- _Records shown_
:::

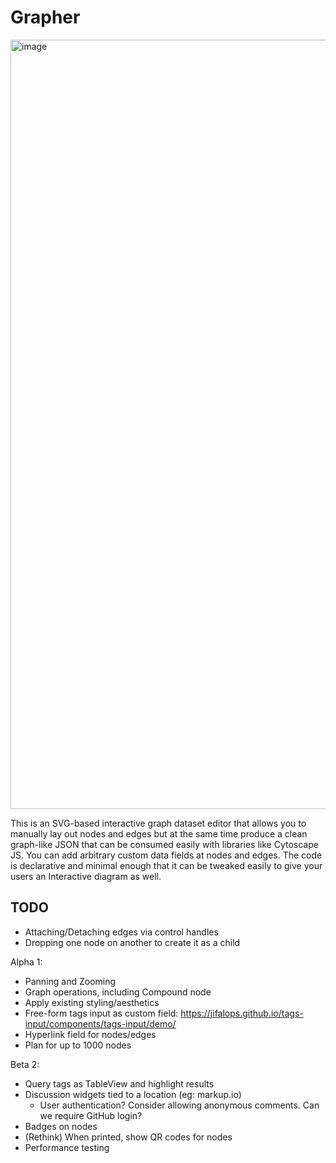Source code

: # Grapher

<img width="1231" alt="image" src="https://user-images.githubusercontent.com/19304/173329214-89a6d0c7-eeeb-44b3-a324-eb4e8a626484.png">

This is an SVG-based interactive graph dataset editor that allows you to manually lay out nodes and edges but at the same time produce a clean graph-like JSON that can be consumed easily with libraries like Cytoscape JS. You can add arbitrary custom data fields at nodes and edges. The code is declarative and minimal enough that it can be tweaked easily to give your users an Interactive diagram as well.

## TODO

- Attaching/Detaching edges via control handles
- Dropping one node on another to create it as a child

Alpha 1:
- Panning and Zooming
- Graph operations, including Compound node
- Apply existing styling/aesthetics 
- Free-form tags input as custom field: https://jifalops.github.io/tags-input/components/tags-input/demo/
- Hyperlink field for nodes/edges
- Plan for up to 1000 nodes

Beta 2:
- Query tags as TableView and highlight results
- Discussion widgets tied to a location (eg: markup.io)
    - User authentication? Consider allowing anonymous comments. Can we require GitHub login?
- Badges on nodes
- (Rethink) When printed, show QR codes for nodes
- Performance testing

:::

- _About this exercise_
The answer must consist of every line from the entries that holds the string "nodes".

- _Task solution_
This is an SVG-based interactive graph dataset editor that allows you to manually lay out nodes and edges but at the same time produce a clean graph-like JSON that can be consumed easily with libraries like Cytoscape JS. You can add arbitrary custom data fields at nodes and edges. The code is declarative and minimal enough that it can be tweaked easily to give your users an Interactive diagram as well.
- Hyperlink field for nodes/edges
- Plan for up to 1000 nodes
- Badges on nodes
- (Rethink) When printed, show QR codes for nodes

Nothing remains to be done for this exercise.